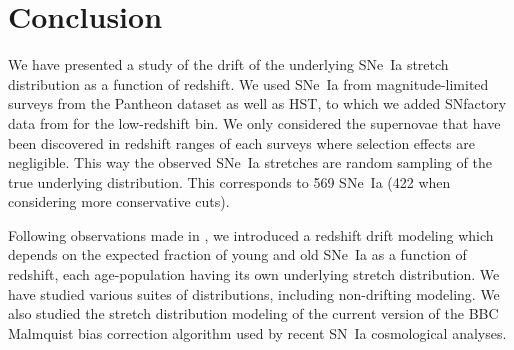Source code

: \documentclass[]{aa} %
\begin{document}
\section{Conclusion}
\label{sec:ccl}

We have presented a study of the drift of the underlying SNe~Ia stretch
distribution as a function of redshift. We used SNe~Ia from magnitude-limited
surveys from the Pantheon dataset \citep[][SDSS, PS1 and SNLS]{scolnic2018a} as
well as HST, to which we added SNfactory data from \cite{rigault2018} for the
low-redshift bin. We only considered the supernovae that have been discovered
in redshift ranges of each surveys where selection effects are negligible. This
way the observed SNe~Ia stretches are random sampling of the true underlying
distribution. This corresponds to 569 SNe~Ia (422 when considering more
conservative cuts).

Following observations made in \cite{rigault2018}, we introduced a redshift
drift modeling which depends on the expected fraction of young and old SNe~Ia as
a function of redshift, each age-population having its own underlying stretch
distribution. We have studied various suites of distributions, including
non-drifting modeling. We also studied the stretch distribution modeling of the
current version of the BBC Malmquist bias correction algorithm used by recent
SN~Ia cosmological analyses. 
\end{document}
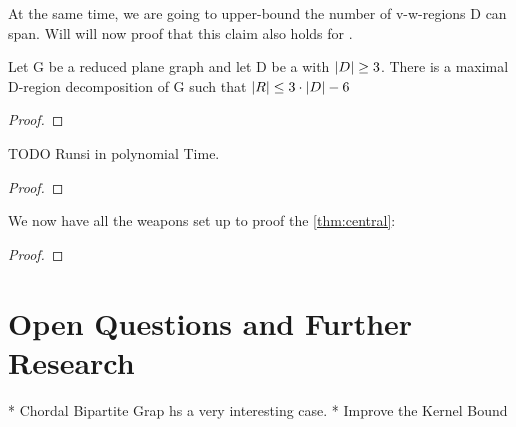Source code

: At the same time, we are going to upper-bound the number of v-w-regions D can span. Will will now proof that this claim also holds for \sdom. 

\begin{lemma}
    Let G be a reduced plane graph and let D be a \sdom with $\abs{D}\geq 3$. There is a maximal D-region decomposition of G such that $\abs{R} \leq 3 \cdot \abs{D} - 6$
\end{lemma}

\begin{proof} 
\end{proof}


\begin{lemma}
TODO Runsi in polynomial Time. 
\end{lemma}
\begin{proof} 
\end{proof}

We now have all the weapons set up to proof the \cref{thm:central}: 

\centraltheo*
\begin{proof}
\end{proof}

\chapter{Open Questions and Further Research}

* Chordal Bipartite Grap hs a very interesting case.
* Improve the Kernel Bound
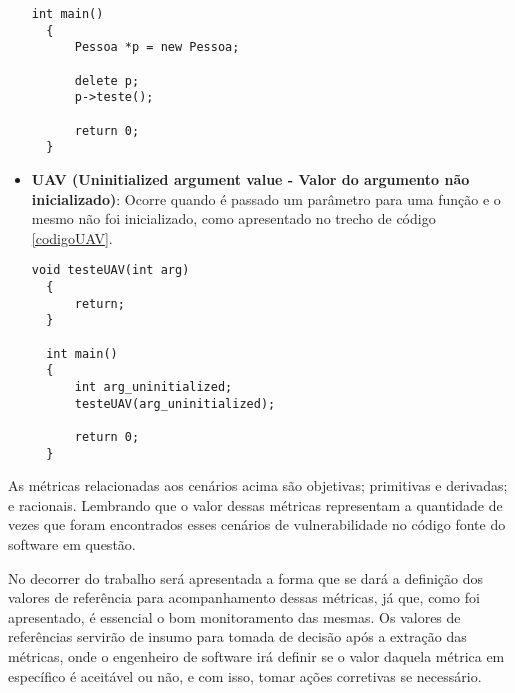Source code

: \begin{itemize}
\begin{lstlisting}[caption={Código exemplo UAF}, label=codigoUAF]
  int main()
  {
      Pessoa *p = new Pessoa;

      delete p;
      p->teste();

      return 0;
  }
    \end{lstlisting}
  \item \textbf{UAV (Uninitialized argument value - Valor do argumento não inicializado)}: Ocorre quando é passado um parâmetro
    para uma função e o mesmo não foi inicializado, como apresentado no trecho de código \ref{codigoUAV}.

    \begin{lstlisting}[caption={Código exemplo UAV}, label=codigoUAV]
  void testeUAV(int arg)
  {
      return;
  }

  int main()
  {
      int arg_uninitialized;
      testeUAV(arg_uninitialized);
      
      return 0;
  }
    \end{lstlisting}
\end{itemize}

As métricas relacionadas aos cenários acima são objetivas; primitivas e derivadas; e racionais. Lembrando que o valor dessas 
métricas representam a quantidade de vezes que foram encontrados esses cenários de vulnerabilidade no código fonte do software 
em questão.

No decorrer do trabalho será apresentada a forma que se dará a definição dos valores de referência para acompanhamento dessas
métricas, já que, como foi apresentado, é essencial o bom monitoramento das mesmas. Os valores de referências servirão
de insumo para tomada de decisão após a extração das métricas, onde o engenheiro de software irá definir se o valor daquela
métrica em específico é aceitável ou não, e com isso, tomar ações corretivas se necessário.

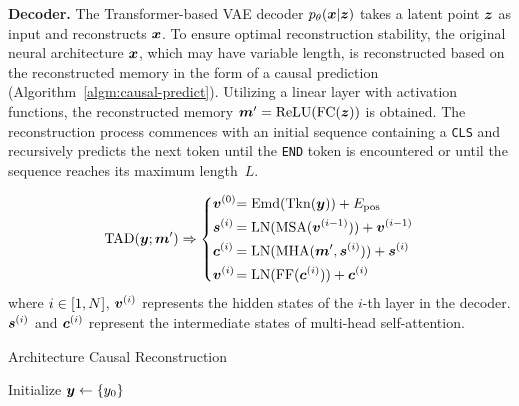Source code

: \documentclass[../main.tex]{subfiles}
\begin{document}
\textbf{Decoder.}\quad
The Transformer-based VAE decoder \( p_{\theta}(\bm{x}|\bm{z}) \) takes a latent point \( \bm{z} \) as input and reconstructs \( \bm{x} \).
To ensure optimal reconstruction stability, the original neural architecture \( \bm{x} \), which may have variable length, is reconstructed based on the reconstructed memory in the form of a causal prediction (Algorithm~\ref{algm:causal-predict}).
Utilizing a linear layer with activation functions, the reconstructed memory \( \bm{m}^\prime = \mathrm{ReLU}(\mathrm{FC}(\bm{z})) \) is obtained.
The reconstruction process commences with an initial sequence containing a {\texttt{CLS}} and recursively predicts the next token until the \texttt{END} token is encountered or until the sequence reaches its maximum length~\( L \).



\begin{equation}
  \mathrm{TAD}(\bm{y};\bm{m}^\prime)\Rightarrow\left\{
  \begin{alignedat}{2}
     & \bm{v}^{(0)} & = {} & \mathrm{Emd} (\mathrm{Tkn} (\bm{y})) + E_\mathrm{pos}                        \\
     & \bm{s}^{(i)} & = {} & \mathrm{LN} (\mathrm{MSA} (\bm{v}^{(i-1)})) + \bm{v}^{(i-1)}              \\
     & \bm{c}^{(i)} & = {} & \mathrm{LN} (\mathrm{MHA} (\bm{m}^\prime, \bm{s}^{(i)})) + \bm{s}^{(i)} \\
     & \bm{v}^{(i)} & = {} & \mathrm{LN} (\mathrm{FF} (\bm{c}^{(i)})) + \bm{c}^{(i)}
  \end{alignedat}\right.
\end{equation}
where \( i \in [1,N] \), \(\bm{v}^{(i)}\) represents the hidden states of the \(i\)-th layer in the decoder.
\(\bm{s}^{(i)}\) and \(\bm{c}^{(i)}\) represent the intermediate states of multi-head self-attention.


\begin{algorithm}[tb]
  \caption{Architecture Causal Reconstruction}\label{algm:causal-predict}
  \SetAlgoLined{}
  \BlankLine
  Initialize \( \bm{y} \gets \{y_0\} \)\;
  \BlankLine
  \BlankLine
  \Return{\( \rectOrig \)}\;
\end{algorithm}
\end{document}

──────────────────────────────

Repeat all the records above exactly, leaving out any pictures.

Source code

: \documentclass[]{aa} %
\begin{document}
\section{Conclusion}
\label{sec:ccl}

We have presented a study of the drift of the underlying SNe~Ia stretch
distribution as a function of redshift. We used SNe~Ia from magnitude-limited
surveys from the Pantheon dataset \citep[][SDSS, PS1 and SNLS]{scolnic2018a} as
well as HST, to which we added SNfactory data from \cite{rigault2018} for the
low-redshift bin. We only considered the supernovae that have been discovered
in redshift ranges of each surveys where selection effects are negligible. This
way the observed SNe~Ia stretches are random sampling of the true underlying
distribution. This corresponds to 569 SNe~Ia (422 when considering more
conservative cuts).

Following observations made in \cite{rigault2018}, we introduced a redshift
drift modeling which depends on the expected fraction of young and old SNe~Ia as
a function of redshift, each age-population having its own underlying stretch
distribution. We have studied various suites of distributions, including
non-drifting modeling. We also studied the stretch distribution modeling of the
current version of the BBC Malmquist bias correction algorithm used by recent
SN~Ia cosmological analyses. 
\end{document}
Source code

: At the same time, we are going to upper-bound the number of v-w-regions D can span. Will will now proof that this claim also holds for \sdom. 

\begin{lemma}
    Let G be a reduced plane graph and let D be a \sdom with $\abs{D}\geq 3$. There is a maximal D-region decomposition of G such that $\abs{R} \leq 3 \cdot \abs{D} - 6$
\end{lemma}

\begin{proof} 
\end{proof}


\begin{lemma}
TODO Runsi in polynomial Time. 
\end{lemma}
\begin{proof} 
\end{proof}

We now have all the weapons set up to proof the \cref{thm:central}: 

\centraltheo*
\begin{proof}
\end{proof}

\chapter{Open Questions and Further Research}

* Chordal Bipartite Grap hs a very interesting case.
* Improve the Kernel Bound
Source code

: \begin{itemize}
\begin{lstlisting}[caption={Código exemplo UAF}, label=codigoUAF]
  int main()
  {
      Pessoa *p = new Pessoa;

      delete p;
      p->teste();

      return 0;
  }
    \end{lstlisting}
  \item \textbf{UAV (Uninitialized argument value - Valor do argumento não inicializado)}: Ocorre quando é passado um parâmetro
    para uma função e o mesmo não foi inicializado, como apresentado no trecho de código \ref{codigoUAV}.

    \begin{lstlisting}[caption={Código exemplo UAV}, label=codigoUAV]
  void testeUAV(int arg)
  {
      return;
  }

  int main()
  {
      int arg_uninitialized;
      testeUAV(arg_uninitialized);
      
      return 0;
  }
    \end{lstlisting}
\end{itemize}

As métricas relacionadas aos cenários acima são objetivas; primitivas e derivadas; e racionais. Lembrando que o valor dessas 
métricas representam a quantidade de vezes que foram encontrados esses cenários de vulnerabilidade no código fonte do software 
em questão.

No decorrer do trabalho será apresentada a forma que se dará a definição dos valores de referência para acompanhamento dessas
métricas, já que, como foi apresentado, é essencial o bom monitoramento das mesmas. Os valores de referências servirão
de insumo para tomada de decisão após a extração das métricas, onde o engenheiro de software irá definir se o valor daquela
métrica em específico é aceitável ou não, e com isso, tomar ações corretivas se necessário.

Source code

: \documentclass[../main.tex]{subfiles}
\begin{document}
\textbf{Decoder.}\quad
The Transformer-based VAE decoder \( p_{\theta}(\bm{x}|\bm{z}) \) takes a latent point \( \bm{z} \) as input and reconstructs \( \bm{x} \).
To ensure optimal reconstruction stability, the original neural architecture \( \bm{x} \), which may have variable length, is reconstructed based on the reconstructed memory in the form of a causal prediction (Algorithm~\ref{algm:causal-predict}).
Utilizing a linear layer with activation functions, the reconstructed memory \( \bm{m}^\prime = \mathrm{ReLU}(\mathrm{FC}(\bm{z})) \) is obtained.
The reconstruction process commences with an initial sequence containing a {\texttt{CLS}} and recursively predicts the next token until the \texttt{END} token is encountered or until the sequence reaches its maximum length~\( L \).



\begin{equation}
  \mathrm{TAD}(\bm{y};\bm{m}^\prime)\Rightarrow\left\{
  \begin{alignedat}{2}
     & \bm{v}^{(0)} & = {} & \mathrm{Emd} (\mathrm{Tkn} (\bm{y})) + E_\mathrm{pos}                        \\
     & \bm{s}^{(i)} & = {} & \mathrm{LN} (\mathrm{MSA} (\bm{v}^{(i-1)})) + \bm{v}^{(i-1)}              \\
     & \bm{c}^{(i)} & = {} & \mathrm{LN} (\mathrm{MHA} (\bm{m}^\prime, \bm{s}^{(i)})) + \bm{s}^{(i)} \\
     & \bm{v}^{(i)} & = {} & \mathrm{LN} (\mathrm{FF} (\bm{c}^{(i)})) + \bm{c}^{(i)}
  \end{alignedat}\right.
\end{equation}
where \( i \in [1,N] \), \(\bm{v}^{(i)}\) represents the hidden states of the \(i\)-th layer in the decoder.
\(\bm{s}^{(i)}\) and \(\bm{c}^{(i)}\) represent the intermediate states of multi-head self-attention.


\begin{algorithm}[tb]
  \caption{Architecture Causal Reconstruction}\label{algm:causal-predict}
  \SetAlgoLined{}
  \BlankLine
  Initialize \( \bm{y} \gets \{y_0\} \)\;
  \BlankLine
  \BlankLine
  \Return{\( \rectOrig \)}\;
\end{algorithm}
\end{document}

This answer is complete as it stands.